Why is Congestion Getting Worse?
There are a lot of causes of traffic congestion. They all, unfortunately, work together to worsen the severity of congestion. Some reasons congestion happens:
- Commute, rush hour encourages more cars on the road
- Lack of other transportation options, like biking or public transit
- Obstacles that cause a block or merger, like road work or lane closures
- Frequent accidents on certain roadways
- Out of sync traffic signals or malfunctioning tech
- Inadequate green lights and time
- Too many pedestrians crossing streets
- Too many trucks on road due to not enough rail or intermodal opportunities
- Increased need for last-mile logistics with delivery services
How Does ATRI Suggest Solving Rising Congestion?
- Increase the fuel tax to fund and improve the nation’s surface transportation infrastructure
- Create a funding program specific to addressing truck bottlenecks in major freight corridors
- Target resources on corridors with the most significant freight volumes, especially based on ATRI’s Freight Performance Measures (FPM)
It’s not going to be an easy road to solving the issue of congestion. It’s not as simple as getting people to use their cars less (and even that encouragement is a challenge itself). It requires a mixture of offering more non-driving opportunities, like bikes and public transit, as well as a massive update to road infrastructure. These kinds of updates require a lot of funding—and a lot of funding in the right areas.
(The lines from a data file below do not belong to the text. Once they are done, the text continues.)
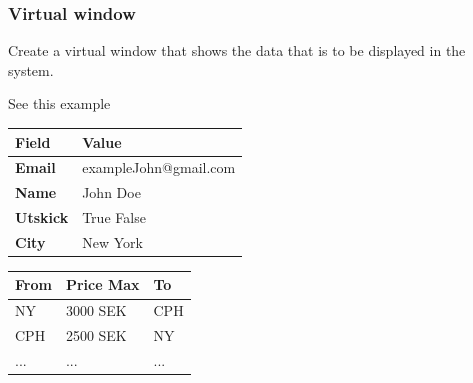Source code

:\subsubsection{Virtual window}
Create a virtual window that shows the data that is to be displayed in the system. 

See this example 

\begin{longtable}{|p{3cm}|p{9cm}|}
    \hline
    \rowcolor{headergray}
    \textbf{Field} & \textbf{Value} \\ \hline
    \textbf{Email} & exampleJohn@gmail.com \\ \hline
    \textbf{Name} & John Doe \\ \hline
    \textbf{Utskick} & True \hspace{1em} False \\ \hline
    \textbf{City} & New York \\ \hline
\end{longtable}

\vspace{1cm} %

\begin{longtable}{|p{3cm}|p{3cm}|p{3cm}|}
    \hline
    \rowcolor{headergray}
    \textbf{From} & \textbf{Price Max} & \textbf{To} \\ \hline
    NY & 3000 SEK & CPH \\ \hline
    CPH & 2500 SEK & NY \\ \hline
    ... & ... & ... \\ \hline
\end{longtable}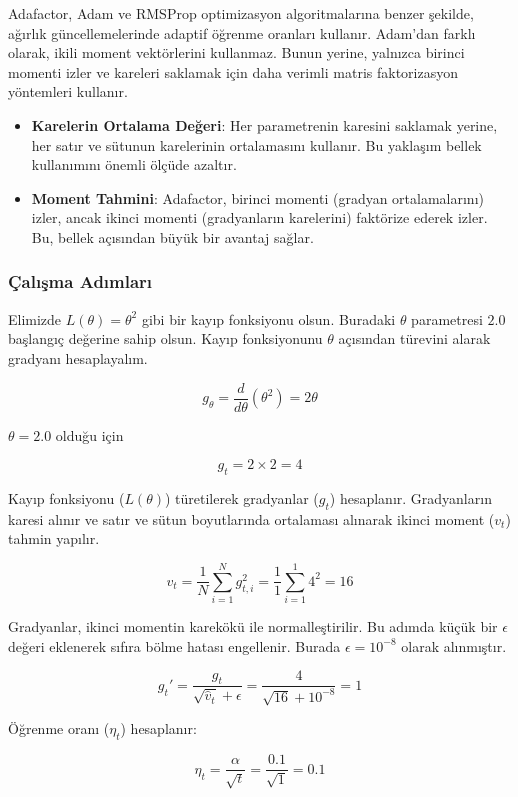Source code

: Adafactor, Adam ve RMSProp optimizasyon algoritmalarına benzer şekilde, ağırlık güncellemelerinde adaptif öğrenme oranları kullanır. Adam’dan farklı olarak, ikili moment vektörlerini kullanmaz. Bunun yerine, yalnızca birinci momenti izler ve kareleri saklamak için daha verimli matris faktorizasyon yöntemleri kullanır. 

\begin{itemize}
	\item \textbf{Karelerin Ortalama Değeri}: Her parametrenin karesini saklamak yerine, her satır ve sütunun karelerinin ortalamasını kullanır. Bu yaklaşım bellek kullanımını önemli ölçüde azaltır.
	\item \textbf{Moment Tahmini}: Adafactor, birinci momenti (gradyan ortalamalarını) izler, ancak ikinci momenti (gradyanların karelerini) faktörize ederek izler. Bu, bellek açısından büyük bir avantaj sağlar.
\end{itemize}

\subsubsection{Çalışma Adımları}

Elimizde $L(\theta) = \theta^2$ gibi bir kayıp fonksiyonu olsun. Buradaki $\theta$ parametresi $2.0$ başlangıç değerine sahip olsun. Kayıp fonksiyonunu $\theta$ açısından türevini alarak gradyanı hesaplayalım.

\[ g_{\theta} = \frac{d}{d \theta} (\theta^2) = 2 \theta \]

$\theta = 2.0$ olduğu için

\[ g_t = 2 \times 2 = 4 \]

Kayıp fonksiyonu ($L(\theta)$) türetilerek gradyanlar ($g_t$) hesaplanır. Gradyanların karesi alınır ve satır ve sütun boyutlarında ortalaması alınarak ikinci moment ($v_t$) tahmin yapılır.

\[ v_t = \frac{1}{N} \sum_{i=1}^{N} g_{t,i}^2 = \frac{1}{1} \sum_{i=1}^{1} 4^2 = 16\]

Gradyanlar, ikinci momentin karekökü ile normalleştirilir. Bu adımda küçük bir $\epsilon$ değeri eklenerek sıfıra bölme hatası engellenir. Burada $\epsilon = 10^{-8}$ olarak alınmıştır.

\[ g_{t}' = \frac{g_t}{\sqrt{\hat{v}_t} + \epsilon} = \frac{4}{\sqrt{16} + 10^{-8}} = 1 \]

Öğrenme oranı ($\eta_t$) hesaplanır:

\[ \eta_t = \frac{\alpha}{\sqrt{t}} = \frac{0.1}{\sqrt{1}} = 0.1 \]

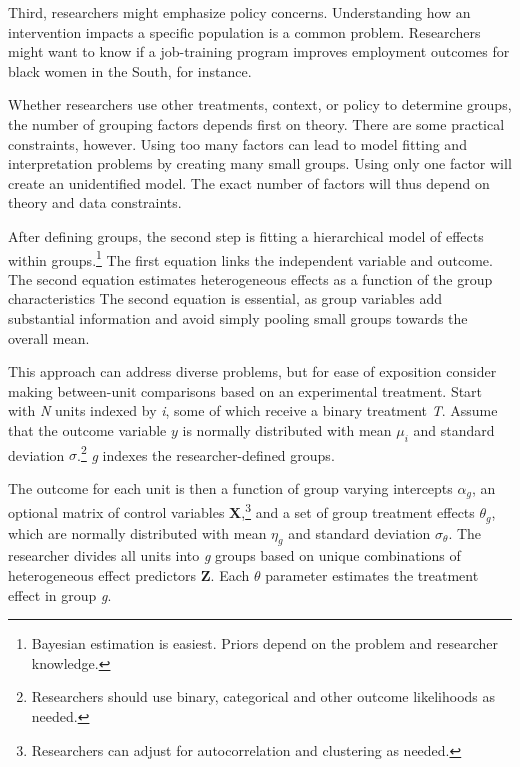 \documentclass[12pt]{article}
\begin{document}
Third, researchers might emphasize policy concerns.
Understanding how an intervention impacts a specific population is a common problem.
Researchers might want to know if a job-training program improves employment outcomes for black women in the South, for instance.  


Whether researchers use other treatments, context, or policy to determine groups, the number of grouping factors depends first on theory.
There are some practical constraints, however.
Using too many factors can lead to model fitting and interpretation problems by creating many small groups.
Using only one factor will create an unidentified model.
The exact number of factors will thus depend on theory and data constraints.  



After defining groups, the second step is fitting a hierarchical model of effects within groups.\footnote{Bayesian estimation is easiest. Priors depend on the problem and researcher knowledge.} 
The first equation links the independent variable and outcome.
The second equation estimates heterogeneous effects as a function of the group characteristics  
The second equation is essential, as group variables add substantial information and avoid simply pooling small groups towards the overall mean.


This approach can address diverse problems, but for ease of exposition consider making between-unit comparisons based on an experimental treatment.    
Start with \textit{N} units indexed by \textit{i}, some of which receive a binary treatment \textit{T}.
Assume that the outcome variable ${y}$ is normally distributed with mean $\mu_i$ and standard deviation $\sigma$.\footnote{Researchers should use binary, categorical and other outcome likelihoods as needed.}
\textit{g} indexes the researcher-defined groups. 


The outcome for each unit is then a function of group varying intercepts $\alpha_g$, an optional matrix of control variables \textbf{X},\footnote{Researchers can adjust for autocorrelation and clustering as needed.} and a set of group treatment effects $\theta_g$, which are normally distributed with mean $\eta_g$ and standard deviation $\sigma_\theta$. 
The researcher divides all units into \textit{g} groups based on unique combinations of heterogeneous effect predictors \textbf{Z}. 
Each $\theta$ parameter estimates the treatment effect in group \textit{g}.%
\end{document}
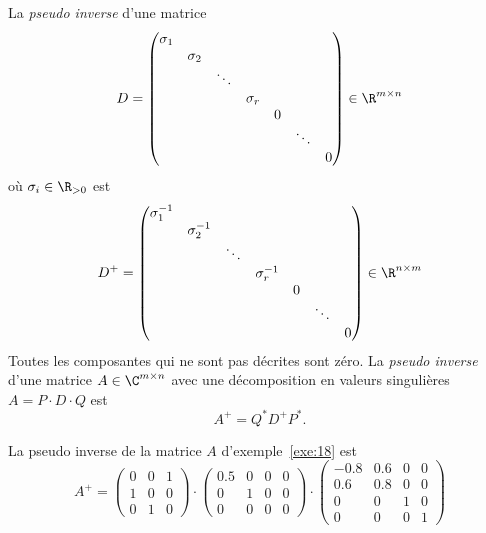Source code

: \begin{definition}
  La \emph{pseudo inverse} d'une matrice 
  \begin{displaymath}
    D =
    \begin{pmatrix}
      \sigma_1 \\
      & \sigma_2 \\
      & & \ddots \\
      & & & \sigma_r \\
      & & & & 0 \\
      & & & & & \ddots  \\
      & & & & & & 0  \\      
    \end{pmatrix}
    \in \R^{m \times n}
  \end{displaymath}
où $\sigma_i \in \R_{>0}$ est 
\begin{displaymath}
  D^+ =  \begin{pmatrix}
      \sigma_1^{-1} \\
      & \sigma_2^{-1} \\
      & & \ddots \\
      & & & \sigma_r^{-1} \\
      & & & & 0 \\
      & & & & & \ddots  \\
      & & & & & & 0  \\      
    \end{pmatrix}
    \in \R^{n \times m}
\end{displaymath}
Toutes les composantes qui ne sont pas décrites sont zéro. 
La \emph{pseudo inverse} d'une matrice $A \in \C^{m \times n}$ avec une décomposition en valeurs singulières $A = P \cdot D \cdot Q$ est 
\begin{displaymath}
  A^+ = Q^* D^+ P^*. 
\end{displaymath}

\end{definition}


\begin{example}
  La pseudo inverse de la matrice $A$ d'exemple~\ref{exe:18} est 
  \begin{displaymath}
    A^+ = 
\begin{pmatrix}0 & 0 & 1\\1 & 0 & 0\\0 & 1 & 0\end{pmatrix} \cdot 
\begin{pmatrix}0.5 & 0 & 0 & 0\\0 & 1 & 0 & 0\\0 & 0 & 0 & 0\end{pmatrix}
\cdot
\begin{pmatrix}-0.8 & 0.6 & 0 & 0\\0.6 & 0.8 & 0 & 0\\0 & 0 & 1 & 0\\0 & 0 & 0 & 1\end{pmatrix} 
  \end{displaymath}
\end{example}

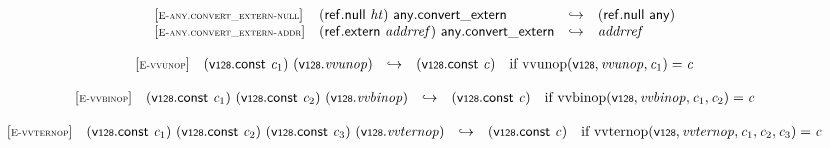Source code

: \vspace{1ex}

$$
\begin{array}{@{}l@{}lcl@{}l@{}}
{[\textsc{\scriptsize E{-}any.convert\_extern{-}null}]} \quad & (\mathsf{ref.null}~{\mathit{ht}})~\mathsf{any.convert\_extern} &\hookrightarrow& (\mathsf{ref.null}~\mathsf{any}) &  \\
{[\textsc{\scriptsize E{-}any.convert\_extern{-}addr}]} \quad & (\mathsf{ref.extern}~{\mathit{addrref}})~\mathsf{any.convert\_extern} &\hookrightarrow& {\mathit{addrref}} &  \\
\end{array}
$$

\vspace{1ex}

$$
\begin{array}{@{}l@{}lcl@{}l@{}}
{[\textsc{\scriptsize E{-}vvunop}]} \quad & (\mathsf{v{\scriptstyle128}}.\mathsf{const}~{\mathit{c}}_{{1}})~(\mathsf{v{\scriptstyle128}} . {\mathit{vvunop}}) &\hookrightarrow& (\mathsf{v{\scriptstyle128}}.\mathsf{const}~{\mathit{c}}) &\quad
  \mbox{if}~{\mathrm{vvunop}}(\mathsf{v{\scriptstyle128}}, {\mathit{vvunop}}, {\mathit{c}}_{{1}}) = {\mathit{c}} \\
\end{array}
$$

\vspace{1ex}

$$
\begin{array}{@{}l@{}lcl@{}l@{}}
{[\textsc{\scriptsize E{-}vvbinop}]} \quad & (\mathsf{v{\scriptstyle128}}.\mathsf{const}~{\mathit{c}}_{{1}})~(\mathsf{v{\scriptstyle128}}.\mathsf{const}~{\mathit{c}}_{{2}})~(\mathsf{v{\scriptstyle128}} . {\mathit{vvbinop}}) &\hookrightarrow& (\mathsf{v{\scriptstyle128}}.\mathsf{const}~{\mathit{c}}) &\quad
  \mbox{if}~{\mathrm{vvbinop}}(\mathsf{v{\scriptstyle128}}, {\mathit{vvbinop}}, {\mathit{c}}_{{1}}, {\mathit{c}}_{{2}}) = {\mathit{c}} \\
\end{array}
$$

\vspace{1ex}

$$
\begin{array}{@{}l@{}lcl@{}l@{}}
{[\textsc{\scriptsize E{-}vvternop}]} \quad & (\mathsf{v{\scriptstyle128}}.\mathsf{const}~{\mathit{c}}_{{1}})~(\mathsf{v{\scriptstyle128}}.\mathsf{const}~{\mathit{c}}_{{2}})~(\mathsf{v{\scriptstyle128}}.\mathsf{const}~{\mathit{c}}_{{3}})~(\mathsf{v{\scriptstyle128}} . {\mathit{vvternop}}) &\hookrightarrow& (\mathsf{v{\scriptstyle128}}.\mathsf{const}~{\mathit{c}}) &\quad
  \mbox{if}~{\mathrm{vvternop}}(\mathsf{v{\scriptstyle128}}, {\mathit{vvternop}}, {\mathit{c}}_{{1}}, {\mathit{c}}_{{2}}, {\mathit{c}}_{{3}}) = {\mathit{c}} \\
\end{array}
$$

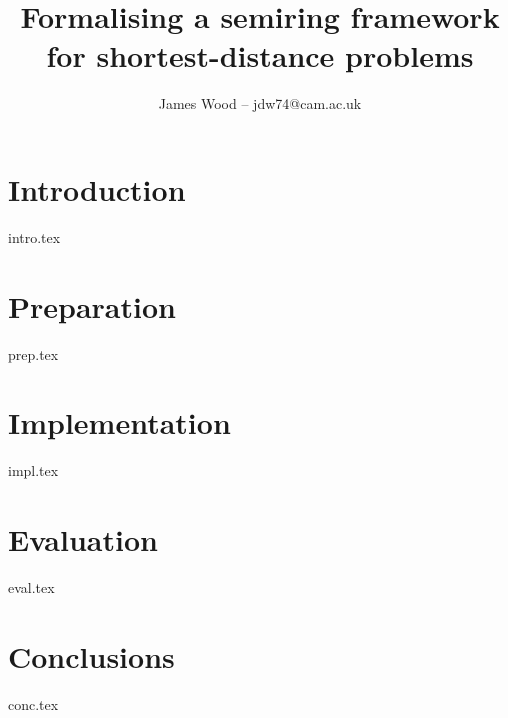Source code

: \documentclass{article}
\begin{document}
\title{Formalising a semiring framework for shortest-distance problems}
\author{James Wood -- jdw74@cam.ac.uk}
\maketitle

\section{Introduction}
{intro.tex}

\section{Preparation}
{prep.tex}

\section{Implementation}
{impl.tex}

\section{Evaluation}
{eval.tex}

\section{Conclusions}
{conc.tex}




\end{document}
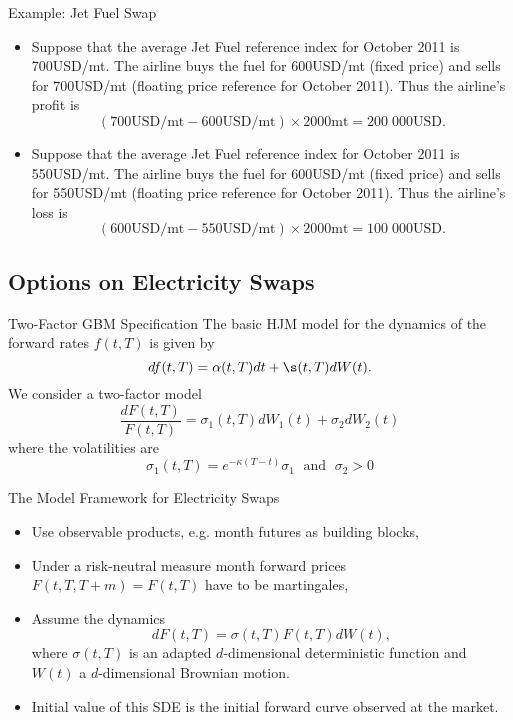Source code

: {Example: Jet Fuel Swap}
\begin{itemize}
  \item<1-> Suppose that the average Jet Fuel reference index for October 2011 is 700USD/mt. The airline buys the fuel for 600USD/mt (fixed price) and sells for 700USD/mt (floating price reference for October 2011). Thus the airline's profit is
      $$(700\text{USD/mt} - 600\text{USD/mt})\times2000\text{mt} = 200\;000\text{USD}.$$
  \item<2-> Suppose that the average Jet Fuel reference index for October 2011 is 550USD/mt. The airline buys the fuel for 600USD/mt (fixed price) and sells for 550USD/mt (floating price reference for October 2011). Thus the airline's loss is
      $$(600\text{USD/mt} - 550\text{USD/mt})\times2000\text{mt} = 100\;000\text{USD}.$$
\end{itemize}



\subsection{Options on Electricity Swaps}



{Two-Factor GBM Specification}
The basic HJM model for the dynamics of the forward rates $f(t,T)$ is given by
$$
df(t,T) = \alpha(t,T) dt + \s(t,T) dW(t).
$$
We consider a two-factor model
$$
\frac{dF(t,T)}{F(t,T)}=\sigma_1(t,T)dW_1(t)+\sigma_2dW_2(t)
$$
where the volatilities are
$$
\sigma_1(t,T)=e^{-\kappa (T-t)}\sigma_1 \; \mbox{ and } \; \sigma_2>0
$$




{The Model Framework for Electricity Swaps}
\begin{itemize}
\item<1-> Use observable products, e.g. month futures as building blocks,
\item<2-> Under a risk-neutral measure month forward prices $F(t,T,T+m)=F(t,T)$ have to be martingales,
\item<3-> Assume the dynamics
$$dF(t,T)=\sigma(t,T)F(t,T)dW(t),$$
where $\sigma(t,T)$ is an adapted $d$-dimensional deterministic function and
$W(t)$ a $d$-dimensional Brownian motion.
\item<4-> Initial value of this SDE is the initial forward curve observed at the market.
\end{itemize}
Some commonly proposed interventions to minimize traffic congestion include:
- Monitoring road conditions in real-time
- Optimizing the management of traffic lights and signage
- Charging for workplace parking
- Improving bus and rail services/networks
- Improving the perception of public transit
- Enabling cycling infrastructure
- Enforcing traffic laws
- Defining park and ride for urban areas
- Rationalizing deliveries
- Enhancing the distribution processes from warehouse centers
The list goes on. And they all cost money, although some have a lower capital investment than others. More trucking stakeholders are taking notice of the severity of the rising congestion to push funding in the right direction.
If traffic congestion can start to lessen, we expect that a lot of the other issues presented in the report will also be remedies:
- Drivers will be less stressed, which can enhance retention (which is especially critical during a driver shortage)
- There will be much fewer delays, so hours of service concerns won’t be as prevalent
- Drivers will be on the road for fewer hours, so they won’t need to be paid overtime—which will improve compensation rates for truckers and companies alike
- Trucking companies can better plan for arrival times, so there will be less delay at facilities and improved planning
Traffic congestion is at its worst, and it’s costing us billions. It’s time to start fighting for funding in the right areas if we want to get back on track, especially as automation tech draws nearer and nearer.